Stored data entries
BEGIN

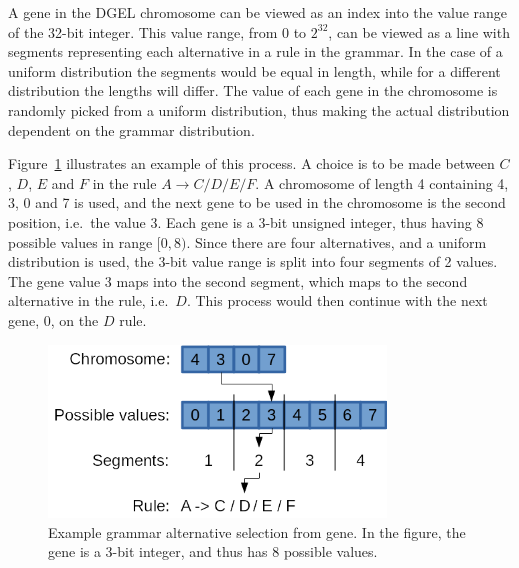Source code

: A gene in the \gls{DGEL} chromosome can be viewed as an index into the value range of the 32-bit integer.
This value range, from $0$ to $2^{32}$, can be viewed as a line with segments representing each alternative in a rule in the grammar.
In the case of a uniform distribution the segments would be equal in length, while for a different distribution the lengths will differ.
The value of each gene in the chromosome is randomly picked from a uniform distribution, thus making the actual distribution dependent on the grammar distribution.

Figure~\ref{fig:gene} illustrates an example of this process.
A choice is to be made between $C$, $D$, $E$ and $F$ in the rule $A \rightarrow C / D / E / F$.
A chromosome of length 4 containing 4, 3, 0 and 7 is used, and the next gene to be used in the chromosome is the second position, i.e.\ the value 3.
Each gene is a 3-bit unsigned integer, thus having 8 possible values in range $[0, 8)$.
Since there are four alternatives, and a uniform distribution is used, the 3-bit value range is split into four segments of 2 values.
The gene value 3 maps into the second segment, which maps to the second alternative in the rule, i.e.\ $D$.
This process would then continue with the next gene, 0, on the $D$ rule.

\begin{figure}
    \centering
    \includegraphics[width=0.8\textwidth]{figures/gene}
    \caption[Example grammar alternative selection from gene]{Example grammar alternative selection from gene. In the figure, the gene is a 3-bit integer, and thus has 8 possible values.}
    \label{fig:gene}
\end{figure}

END

Repeat the preceding records precisely, and leave every picture out of the copy.

### ANSWER FOR THE TASK
Source code

: A gene in the \gls{DGEL} chromosome can be viewed as an index into the value range of the 32-bit integer.
This value range, from $0$ to $2^{32}$, can be viewed as a line with segments representing each alternative in a rule in the grammar.
In the case of a uniform distribution the segments would be equal in length, while for a different distribution the lengths will differ.
The value of each gene in the chromosome is randomly picked from a uniform distribution, thus making the actual distribution dependent on the grammar distribution.

Figure~\ref{fig:gene} illustrates an example of this process.
A choice is to be made between $C$, $D$, $E$ and $F$ in the rule $A \rightarrow C / D / E / F$.
A chromosome of length 4 containing 4, 3, 0 and 7 is used, and the next gene to be used in the chromosome is the second position, i.e.\ the value 3.
Each gene is a 3-bit unsigned integer, thus having 8 possible values in range $[0, 8)$.
Since there are four alternatives, and a uniform distribution is used, the 3-bit value range is split into four segments of 2 values.
The gene value 3 maps into the second segment, which maps to the second alternative in the rule, i.e.\ $D$.
This process would then continue with the next gene, 0, on the $D$ rule.

\begin{figure}
    \centering
    \includegraphics[width=0.8\textwidth]{figures/gene}
    \caption[Example grammar alternative selection from gene]{Example grammar alternative selection from gene. In the figure, the gene is a 3-bit integer, and thus has 8 possible values.}
    \label{fig:gene}
\end{figure}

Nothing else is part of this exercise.